**Exercise material**
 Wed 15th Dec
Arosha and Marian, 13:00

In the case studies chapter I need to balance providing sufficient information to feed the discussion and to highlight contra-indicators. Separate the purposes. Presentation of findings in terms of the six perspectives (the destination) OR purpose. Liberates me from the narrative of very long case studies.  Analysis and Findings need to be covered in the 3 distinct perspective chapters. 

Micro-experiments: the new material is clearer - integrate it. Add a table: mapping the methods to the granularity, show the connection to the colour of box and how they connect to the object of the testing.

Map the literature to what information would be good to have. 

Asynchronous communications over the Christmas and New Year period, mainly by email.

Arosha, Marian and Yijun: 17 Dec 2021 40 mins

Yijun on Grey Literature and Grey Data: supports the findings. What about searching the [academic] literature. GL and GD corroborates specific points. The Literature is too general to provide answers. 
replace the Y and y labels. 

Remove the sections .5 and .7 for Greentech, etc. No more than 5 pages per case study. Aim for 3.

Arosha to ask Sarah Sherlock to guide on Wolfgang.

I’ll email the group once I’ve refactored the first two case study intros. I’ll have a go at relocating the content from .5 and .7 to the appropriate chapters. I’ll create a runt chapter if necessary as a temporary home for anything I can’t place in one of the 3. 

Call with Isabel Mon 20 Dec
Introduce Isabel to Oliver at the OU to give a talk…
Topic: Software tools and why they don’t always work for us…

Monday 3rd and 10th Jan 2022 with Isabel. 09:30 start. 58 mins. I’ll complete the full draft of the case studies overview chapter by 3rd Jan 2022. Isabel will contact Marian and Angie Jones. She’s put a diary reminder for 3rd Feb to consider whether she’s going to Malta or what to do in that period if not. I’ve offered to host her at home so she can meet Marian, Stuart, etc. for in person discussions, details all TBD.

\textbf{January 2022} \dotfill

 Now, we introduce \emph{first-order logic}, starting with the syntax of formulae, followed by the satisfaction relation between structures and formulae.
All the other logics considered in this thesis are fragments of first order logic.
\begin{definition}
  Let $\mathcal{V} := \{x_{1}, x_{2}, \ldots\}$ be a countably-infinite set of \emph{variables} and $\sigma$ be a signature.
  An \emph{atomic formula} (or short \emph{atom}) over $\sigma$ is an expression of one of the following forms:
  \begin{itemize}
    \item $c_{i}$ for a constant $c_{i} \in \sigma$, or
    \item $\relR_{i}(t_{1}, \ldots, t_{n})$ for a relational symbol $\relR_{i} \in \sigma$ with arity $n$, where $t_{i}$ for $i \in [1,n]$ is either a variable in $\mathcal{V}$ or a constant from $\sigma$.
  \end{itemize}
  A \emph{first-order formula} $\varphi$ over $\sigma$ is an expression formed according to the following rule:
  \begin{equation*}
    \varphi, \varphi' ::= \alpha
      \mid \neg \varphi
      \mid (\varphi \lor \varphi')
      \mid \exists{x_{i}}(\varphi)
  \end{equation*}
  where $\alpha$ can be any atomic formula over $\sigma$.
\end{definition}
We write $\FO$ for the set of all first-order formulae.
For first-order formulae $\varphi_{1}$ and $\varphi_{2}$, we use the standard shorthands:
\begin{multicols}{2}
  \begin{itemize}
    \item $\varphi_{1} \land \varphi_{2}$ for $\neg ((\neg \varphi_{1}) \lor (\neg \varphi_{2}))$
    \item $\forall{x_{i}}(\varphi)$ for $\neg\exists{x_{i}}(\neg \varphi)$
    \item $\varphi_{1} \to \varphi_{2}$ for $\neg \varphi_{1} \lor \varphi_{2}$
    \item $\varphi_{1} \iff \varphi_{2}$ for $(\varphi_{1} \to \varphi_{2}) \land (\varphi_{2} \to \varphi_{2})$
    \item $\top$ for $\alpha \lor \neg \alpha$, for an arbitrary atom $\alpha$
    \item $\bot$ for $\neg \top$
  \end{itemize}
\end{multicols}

**Assignment**
Your answer should hold every line of the entries that contains the string "begin".

**Answer**
\begin{definition}
  \begin{itemize}
  \begin{equation*}
\begin{multicols}{2}
  \begin{itemize}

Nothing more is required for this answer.